Two so-called “ethics” bills relating to campaign finance regulation recently exposed which legislators are working to expand the liberty of their constituents and which are fighting to protect themselves in future elections.
Last Monday evening, House Bill 22 passed with wide support after an effort to strip a draconian provision out of the bill was defeated. Critics alleged that the legislation could put the Texas Ethics Commission (TEC) on a path to utilizing secret and abusive attacks on conservative activists like the ones documented in Wisconsin.
Before the bill containing the Wisconsin-esque provision could be passed however, lawmakers rebuffed efforts to force local school board officials to file personal financial statements with the TEC. While the provision, offered by El Paso Democrat State Rep. Joe Moody, was questionable in merit, the debate over it revealed the hypocrisy and self-serving attitudes of many legislators.
State Rep. Larry Phillips (R–Sherman) led the fight against increasing transparency for local elected officials. Phillips argued that the yearly financial report would be too burdensome and would have a chilling effect on local leaders and would deter many from volunteering to run for office.
Yet Phillips shared no similar concern when he signed-on to coauthor House Bill 37, an unconstitutional speech regulation bill by State Rep. Byron Cook (R–Corsicana). The bill was presented by Cook and the Austin lapdog media as targeting so-called “dark money groups,” which in the Austin political lexicon is a euphemism for Empower Texans and other 501(c)4 non-profit corporations.

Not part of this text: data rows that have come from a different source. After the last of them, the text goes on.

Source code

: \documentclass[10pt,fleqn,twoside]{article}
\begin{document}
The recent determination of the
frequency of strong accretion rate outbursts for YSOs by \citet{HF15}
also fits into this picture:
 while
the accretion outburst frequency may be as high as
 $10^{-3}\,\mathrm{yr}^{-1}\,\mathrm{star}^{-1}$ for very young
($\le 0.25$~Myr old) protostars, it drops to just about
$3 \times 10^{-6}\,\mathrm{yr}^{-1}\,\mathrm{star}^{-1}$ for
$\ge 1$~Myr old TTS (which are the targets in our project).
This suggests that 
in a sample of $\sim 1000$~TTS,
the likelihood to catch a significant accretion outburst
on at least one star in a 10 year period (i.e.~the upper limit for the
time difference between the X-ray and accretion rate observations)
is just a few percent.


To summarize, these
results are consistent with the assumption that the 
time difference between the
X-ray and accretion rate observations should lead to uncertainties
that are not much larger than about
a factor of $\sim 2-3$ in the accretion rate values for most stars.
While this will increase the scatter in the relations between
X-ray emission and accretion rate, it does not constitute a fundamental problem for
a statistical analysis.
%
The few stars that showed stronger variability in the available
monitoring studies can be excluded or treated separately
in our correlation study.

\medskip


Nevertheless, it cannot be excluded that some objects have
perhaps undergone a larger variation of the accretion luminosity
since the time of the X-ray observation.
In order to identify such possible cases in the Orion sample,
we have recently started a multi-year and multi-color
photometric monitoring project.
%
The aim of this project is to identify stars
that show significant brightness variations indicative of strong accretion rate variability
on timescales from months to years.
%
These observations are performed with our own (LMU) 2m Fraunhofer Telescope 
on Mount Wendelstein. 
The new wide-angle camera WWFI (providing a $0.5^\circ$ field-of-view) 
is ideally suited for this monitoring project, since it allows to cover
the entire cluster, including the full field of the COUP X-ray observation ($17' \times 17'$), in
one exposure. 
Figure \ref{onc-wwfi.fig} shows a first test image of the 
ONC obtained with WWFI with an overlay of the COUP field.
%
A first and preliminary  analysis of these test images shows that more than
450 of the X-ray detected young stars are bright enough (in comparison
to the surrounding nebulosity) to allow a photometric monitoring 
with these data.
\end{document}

However it would have regulated every business, every non-profit organization, and every man, woman, and child in Texas.
The legislation would have required any person or entity who anticipated potentially spending more than $25,000 on independent speech supporting candidates or measures not in coordination with a campaign (including local school board races, or school bond elections) to keep 12-months of rolling financial records detailing every transaction received by the person or entity. If the person or entity passed the $25,000 threshold, the organization would be forced to accurately report all “contributors” (which in some cases would have captured commercial transactions) going back twelve months.
Taking the bill’s provisions to their logical conclusion, one would have to conclude that a church which wished to preserve its right to engage in non-candidate issue elections and referendums would be prohibited from passing the collection plate each Sunday.
All of that onerous reporting, of course, would only come into play if citizens could understand the complicated requirements of the law. For example, the definition of “contribution” under the act spanned half a page.
The legislation would have effectively capped independent political speech at $25,000 for all but the wealthiest of persons and organizations who could afford the attorneys and forensic accountants necessary to comply with the law. And for those who did comply, their donors and potential customers would be exposed to retaliation by politicians and partisans upset by the resulting speech.
House Bill 37 died Thursday evening as collateral damage from a parliamentary technique used by Straus-enabled Democrats to stall the calendar until it was too late to consider pro-marriage legislation. But before the bill could go down, members helpfully exposed their true allegiances by signing on to a massive coauthor list for the bill. The long list proves that House leadership whipped members to sign-on as a signal of their defiance of scrutiny by the grassroots.
Four members traditionally counted as conservatives – Rodney Anderson (R–Grand Prairie), Pat Fallon (R–Plano), Mark Keough (R–The Woodlands) and Scott Sanford (R–McKinney) – along with a slough of other so-called conservatives who have sold out their constituents in the past – signed on to the legislation. These representatives demonstrated that they would rather brown nose leadership on freedom-killing legislation than defend the liberty of their constituents.
Sadly, their best defense is that they didn’t read the legislation before they decided to coauthor it. Either way, through malevolence or incompetence, such actions are a clear and present danger to the liberty of all Texans and should be weighed heavily in the minds of voters as they consider sending them back to Austin for another term.
Selfishness amongst the political class is a cancer. It is destroying our nation’s capitol and it appears that it has set root in Austin as well.